== Segment start ==

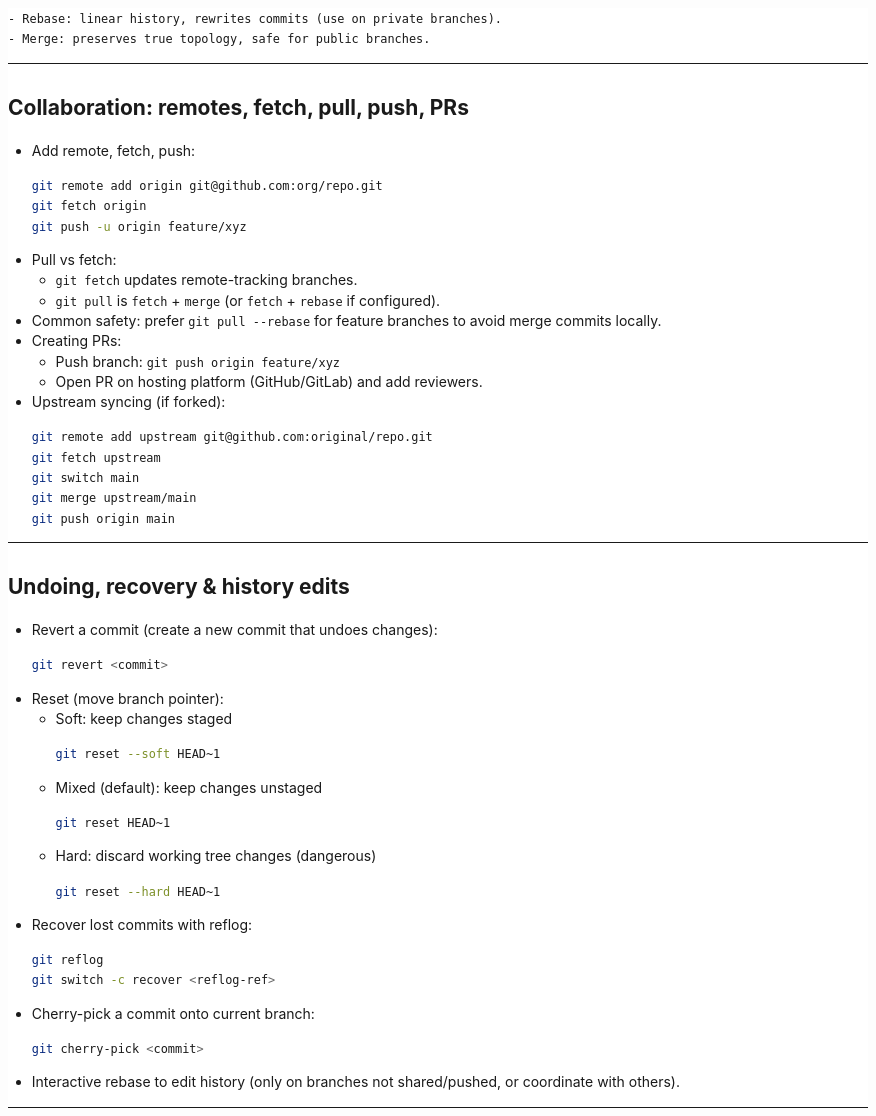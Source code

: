     - Rebase: linear history, rewrites commits (use on private branches).
    - Merge: preserves true topology, safe for public branches.

---

## Collaboration: remotes, fetch, pull, push, PRs
- Add remote, fetch, push:
  ```bash
  git remote add origin git@github.com:org/repo.git
  git fetch origin
  git push -u origin feature/xyz
  ```
- Pull vs fetch:
  - `git fetch` updates remote-tracking branches.
  - `git pull` is `fetch` + `merge` (or `fetch` + `rebase` if configured).
- Common safety: prefer `git pull --rebase` for feature branches to avoid merge commits locally.
- Creating PRs:
  - Push branch: `git push origin feature/xyz`
  - Open PR on hosting platform (GitHub/GitLab) and add reviewers.
- Upstream syncing (if forked):
  ```bash
  git remote add upstream git@github.com:original/repo.git
  git fetch upstream
  git switch main
  git merge upstream/main
  git push origin main
  ```

---

## Undoing, recovery & history edits
- Revert a commit (create a new commit that undoes changes):
  ```bash
  git revert <commit>
  ```
- Reset (move branch pointer):
  - Soft: keep changes staged
    ```bash
    git reset --soft HEAD~1
    ```
  - Mixed (default): keep changes unstaged
    ```bash
    git reset HEAD~1
    ```
  - Hard: discard working tree changes (dangerous)
    ```bash
    git reset --hard HEAD~1
    ```
- Recover lost commits with reflog:
  ```bash
  git reflog
  git switch -c recover <reflog-ref>
  ```
- Cherry-pick a commit onto current branch:
  ```bash
  git cherry-pick <commit>
  ```
- Interactive rebase to edit history (only on branches not shared/pushed, or coordinate with others).

---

== Segment end ==

Try it – Restate the entries above word for word, minus the pictures.

Answer below –
Source code

:     - Rebase: linear history, rewrites commits (use on private branches).
    - Merge: preserves true topology, safe for public branches.

---

## Collaboration: remotes, fetch, pull, push, PRs
- Add remote, fetch, push:
  ```bash
  git remote add origin git@github.com:org/repo.git
  git fetch origin
  git push -u origin feature/xyz
  ```
- Pull vs fetch:
  - `git fetch` updates remote-tracking branches.
  - `git pull` is `fetch` + `merge` (or `fetch` + `rebase` if configured).
- Common safety: prefer `git pull --rebase` for feature branches to avoid merge commits locally.
- Creating PRs:
  - Push branch: `git push origin feature/xyz`
  - Open PR on hosting platform (GitHub/GitLab) and add reviewers.
- Upstream syncing (if forked):
  ```bash
  git remote add upstream git@github.com:original/repo.git
  git fetch upstream
  git switch main
  git merge upstream/main
  git push origin main
  ```

---

## Undoing, recovery & history edits
- Revert a commit (create a new commit that undoes changes):
  ```bash
  git revert <commit>
  ```
- Reset (move branch pointer):
  - Soft: keep changes staged
    ```bash
    git reset --soft HEAD~1
    ```
  - Mixed (default): keep changes unstaged
    ```bash
    git reset HEAD~1
    ```
  - Hard: discard working tree changes (dangerous)
    ```bash
    git reset --hard HEAD~1
    ```
- Recover lost commits with reflog:
  ```bash
  git reflog
  git switch -c recover <reflog-ref>
  ```
- Cherry-pick a commit onto current branch:
  ```bash
  git cherry-pick <commit>
  ```
- Interactive rebase to edit history (only on branches not shared/pushed, or coordinate with others).

---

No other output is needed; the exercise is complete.